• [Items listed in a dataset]
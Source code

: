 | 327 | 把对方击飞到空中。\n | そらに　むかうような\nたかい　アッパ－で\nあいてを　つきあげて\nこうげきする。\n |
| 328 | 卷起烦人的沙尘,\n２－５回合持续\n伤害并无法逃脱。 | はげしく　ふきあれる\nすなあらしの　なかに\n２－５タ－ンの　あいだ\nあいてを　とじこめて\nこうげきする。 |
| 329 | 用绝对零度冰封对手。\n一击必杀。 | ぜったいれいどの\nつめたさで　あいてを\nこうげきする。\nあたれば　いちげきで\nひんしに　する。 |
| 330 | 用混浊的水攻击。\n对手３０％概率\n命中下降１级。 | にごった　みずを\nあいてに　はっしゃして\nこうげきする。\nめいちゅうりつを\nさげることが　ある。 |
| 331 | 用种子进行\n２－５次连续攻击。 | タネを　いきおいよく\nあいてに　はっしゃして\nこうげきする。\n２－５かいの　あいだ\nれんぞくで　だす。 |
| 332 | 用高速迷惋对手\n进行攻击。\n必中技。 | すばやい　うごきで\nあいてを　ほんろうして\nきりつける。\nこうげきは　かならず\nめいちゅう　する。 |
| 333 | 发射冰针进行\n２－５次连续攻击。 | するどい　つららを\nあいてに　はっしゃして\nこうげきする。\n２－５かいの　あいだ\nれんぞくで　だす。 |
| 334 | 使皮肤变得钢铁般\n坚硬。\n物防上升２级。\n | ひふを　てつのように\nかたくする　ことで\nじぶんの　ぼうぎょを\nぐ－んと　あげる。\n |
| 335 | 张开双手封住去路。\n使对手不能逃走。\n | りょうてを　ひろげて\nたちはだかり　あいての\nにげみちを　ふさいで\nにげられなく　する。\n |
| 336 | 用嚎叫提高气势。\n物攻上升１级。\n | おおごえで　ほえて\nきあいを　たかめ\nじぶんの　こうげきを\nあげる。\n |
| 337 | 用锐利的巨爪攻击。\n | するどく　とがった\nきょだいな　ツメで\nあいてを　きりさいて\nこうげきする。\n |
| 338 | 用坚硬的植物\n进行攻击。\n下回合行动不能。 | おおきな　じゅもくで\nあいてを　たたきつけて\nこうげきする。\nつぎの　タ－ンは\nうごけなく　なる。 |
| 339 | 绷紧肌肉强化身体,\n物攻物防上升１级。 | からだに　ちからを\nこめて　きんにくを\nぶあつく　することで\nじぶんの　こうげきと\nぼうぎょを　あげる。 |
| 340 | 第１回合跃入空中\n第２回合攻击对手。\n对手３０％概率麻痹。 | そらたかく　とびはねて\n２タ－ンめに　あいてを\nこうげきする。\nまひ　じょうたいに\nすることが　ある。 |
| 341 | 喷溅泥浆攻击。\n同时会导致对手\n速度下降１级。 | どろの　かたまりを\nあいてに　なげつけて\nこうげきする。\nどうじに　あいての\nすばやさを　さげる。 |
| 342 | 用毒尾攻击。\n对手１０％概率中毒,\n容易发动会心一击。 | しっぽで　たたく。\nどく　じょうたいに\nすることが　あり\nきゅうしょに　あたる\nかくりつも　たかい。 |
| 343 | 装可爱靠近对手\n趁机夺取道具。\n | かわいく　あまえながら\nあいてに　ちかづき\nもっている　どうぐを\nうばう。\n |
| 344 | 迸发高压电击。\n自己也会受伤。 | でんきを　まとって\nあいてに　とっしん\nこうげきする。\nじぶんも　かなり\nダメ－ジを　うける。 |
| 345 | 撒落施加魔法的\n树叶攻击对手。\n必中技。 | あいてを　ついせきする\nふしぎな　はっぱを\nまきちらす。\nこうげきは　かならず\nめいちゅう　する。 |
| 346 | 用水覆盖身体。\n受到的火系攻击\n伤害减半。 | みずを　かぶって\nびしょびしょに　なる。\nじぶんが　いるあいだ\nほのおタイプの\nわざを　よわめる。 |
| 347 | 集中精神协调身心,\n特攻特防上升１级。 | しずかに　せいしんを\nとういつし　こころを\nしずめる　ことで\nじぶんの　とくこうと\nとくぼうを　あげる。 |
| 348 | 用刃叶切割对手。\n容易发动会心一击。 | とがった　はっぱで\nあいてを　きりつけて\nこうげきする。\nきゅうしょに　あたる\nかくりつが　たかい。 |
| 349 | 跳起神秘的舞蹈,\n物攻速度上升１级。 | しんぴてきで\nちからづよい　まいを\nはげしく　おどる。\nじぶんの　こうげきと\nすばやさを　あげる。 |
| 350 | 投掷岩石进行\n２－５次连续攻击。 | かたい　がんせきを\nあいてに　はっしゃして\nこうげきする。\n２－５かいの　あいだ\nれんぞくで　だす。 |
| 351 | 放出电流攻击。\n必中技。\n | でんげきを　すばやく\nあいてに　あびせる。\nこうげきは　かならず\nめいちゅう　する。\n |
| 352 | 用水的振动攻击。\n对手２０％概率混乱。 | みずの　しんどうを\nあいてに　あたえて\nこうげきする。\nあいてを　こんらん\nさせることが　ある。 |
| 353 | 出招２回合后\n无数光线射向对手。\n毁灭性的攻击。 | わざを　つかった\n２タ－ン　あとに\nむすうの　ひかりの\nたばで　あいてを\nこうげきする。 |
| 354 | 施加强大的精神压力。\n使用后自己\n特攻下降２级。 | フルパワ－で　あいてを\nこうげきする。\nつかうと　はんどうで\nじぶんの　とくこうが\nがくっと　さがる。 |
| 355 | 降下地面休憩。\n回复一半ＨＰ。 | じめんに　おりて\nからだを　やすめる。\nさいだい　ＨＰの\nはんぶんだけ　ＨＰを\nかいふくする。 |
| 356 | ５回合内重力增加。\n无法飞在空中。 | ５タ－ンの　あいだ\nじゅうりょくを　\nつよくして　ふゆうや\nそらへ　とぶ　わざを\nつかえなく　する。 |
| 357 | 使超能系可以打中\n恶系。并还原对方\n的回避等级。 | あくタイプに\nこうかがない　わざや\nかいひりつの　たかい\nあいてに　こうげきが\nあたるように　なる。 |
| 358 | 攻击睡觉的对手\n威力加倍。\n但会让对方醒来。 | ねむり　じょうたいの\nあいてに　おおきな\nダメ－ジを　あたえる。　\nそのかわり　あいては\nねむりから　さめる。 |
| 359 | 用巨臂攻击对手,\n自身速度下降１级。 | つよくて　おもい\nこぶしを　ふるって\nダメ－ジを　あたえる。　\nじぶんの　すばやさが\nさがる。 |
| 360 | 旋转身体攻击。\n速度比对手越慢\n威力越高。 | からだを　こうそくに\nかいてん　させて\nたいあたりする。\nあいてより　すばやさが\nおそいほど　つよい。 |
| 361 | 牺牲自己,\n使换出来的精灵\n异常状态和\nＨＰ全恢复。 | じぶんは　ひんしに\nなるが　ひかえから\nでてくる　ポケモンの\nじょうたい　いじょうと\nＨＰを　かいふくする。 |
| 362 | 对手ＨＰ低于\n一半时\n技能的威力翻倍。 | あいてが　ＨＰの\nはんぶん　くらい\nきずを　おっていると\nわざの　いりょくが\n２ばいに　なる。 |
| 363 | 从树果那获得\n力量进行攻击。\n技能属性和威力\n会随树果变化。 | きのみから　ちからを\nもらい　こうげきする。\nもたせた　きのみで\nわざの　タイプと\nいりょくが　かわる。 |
==
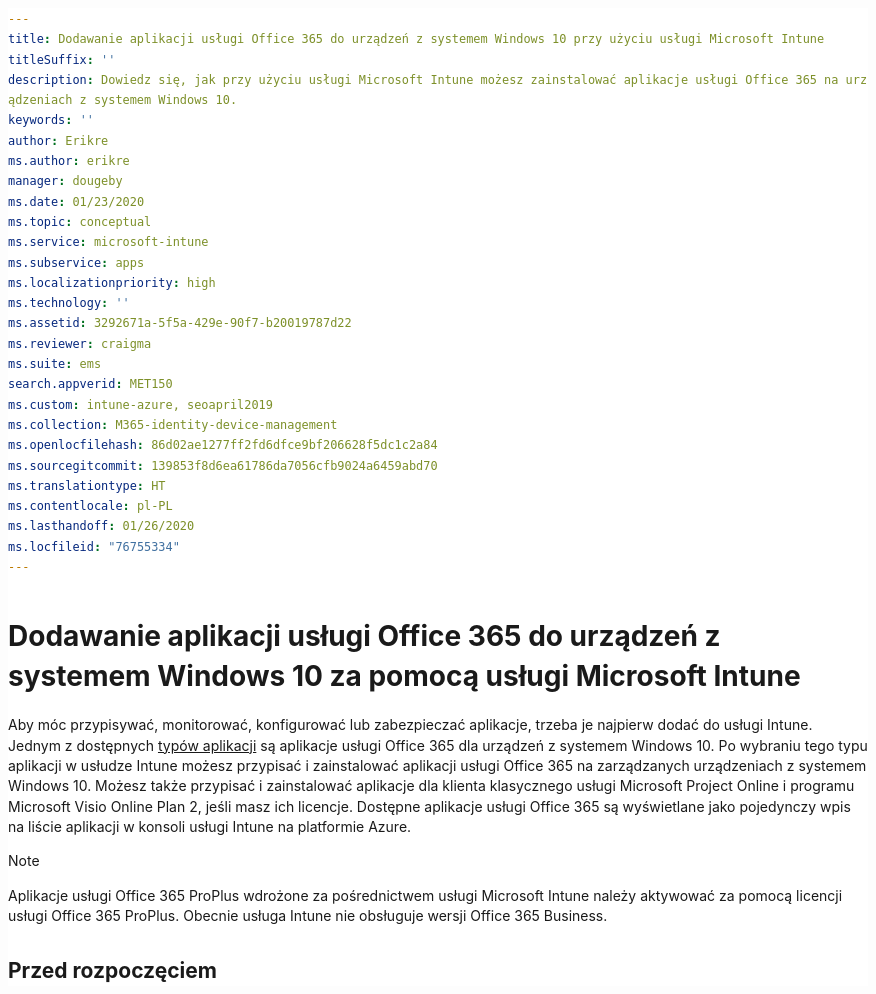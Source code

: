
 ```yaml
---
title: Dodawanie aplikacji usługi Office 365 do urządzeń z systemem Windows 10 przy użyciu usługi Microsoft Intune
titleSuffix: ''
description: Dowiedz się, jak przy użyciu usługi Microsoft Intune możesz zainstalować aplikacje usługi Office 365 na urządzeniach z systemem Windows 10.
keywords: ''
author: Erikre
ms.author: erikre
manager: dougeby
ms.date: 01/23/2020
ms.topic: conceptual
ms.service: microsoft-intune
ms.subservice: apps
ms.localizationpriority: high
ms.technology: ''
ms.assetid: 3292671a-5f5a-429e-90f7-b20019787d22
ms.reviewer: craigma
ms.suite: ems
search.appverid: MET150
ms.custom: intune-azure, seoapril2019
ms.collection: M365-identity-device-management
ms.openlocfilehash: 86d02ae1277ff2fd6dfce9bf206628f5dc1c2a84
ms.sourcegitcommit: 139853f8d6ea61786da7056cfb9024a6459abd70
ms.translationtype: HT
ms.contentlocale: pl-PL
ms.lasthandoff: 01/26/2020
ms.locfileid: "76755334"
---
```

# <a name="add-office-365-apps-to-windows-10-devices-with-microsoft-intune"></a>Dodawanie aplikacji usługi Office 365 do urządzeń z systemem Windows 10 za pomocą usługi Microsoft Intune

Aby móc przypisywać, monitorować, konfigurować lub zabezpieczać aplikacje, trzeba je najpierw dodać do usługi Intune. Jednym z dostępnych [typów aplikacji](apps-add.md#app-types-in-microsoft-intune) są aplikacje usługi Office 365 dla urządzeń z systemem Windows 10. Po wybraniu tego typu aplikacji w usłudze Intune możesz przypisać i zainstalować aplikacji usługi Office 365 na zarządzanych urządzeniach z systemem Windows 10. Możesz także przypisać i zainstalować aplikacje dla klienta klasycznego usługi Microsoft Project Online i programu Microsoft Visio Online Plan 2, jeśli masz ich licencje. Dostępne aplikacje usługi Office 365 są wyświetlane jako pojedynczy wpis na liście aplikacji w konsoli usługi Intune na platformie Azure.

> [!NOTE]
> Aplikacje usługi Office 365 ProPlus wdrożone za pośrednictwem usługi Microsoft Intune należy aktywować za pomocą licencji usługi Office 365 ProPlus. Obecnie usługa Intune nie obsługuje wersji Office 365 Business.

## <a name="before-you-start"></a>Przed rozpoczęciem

• [Exercise prompt]
This task calls for the number of lines in the entries that contain the string "nきゅうしょに", with no accompanying text.

• [Result]
2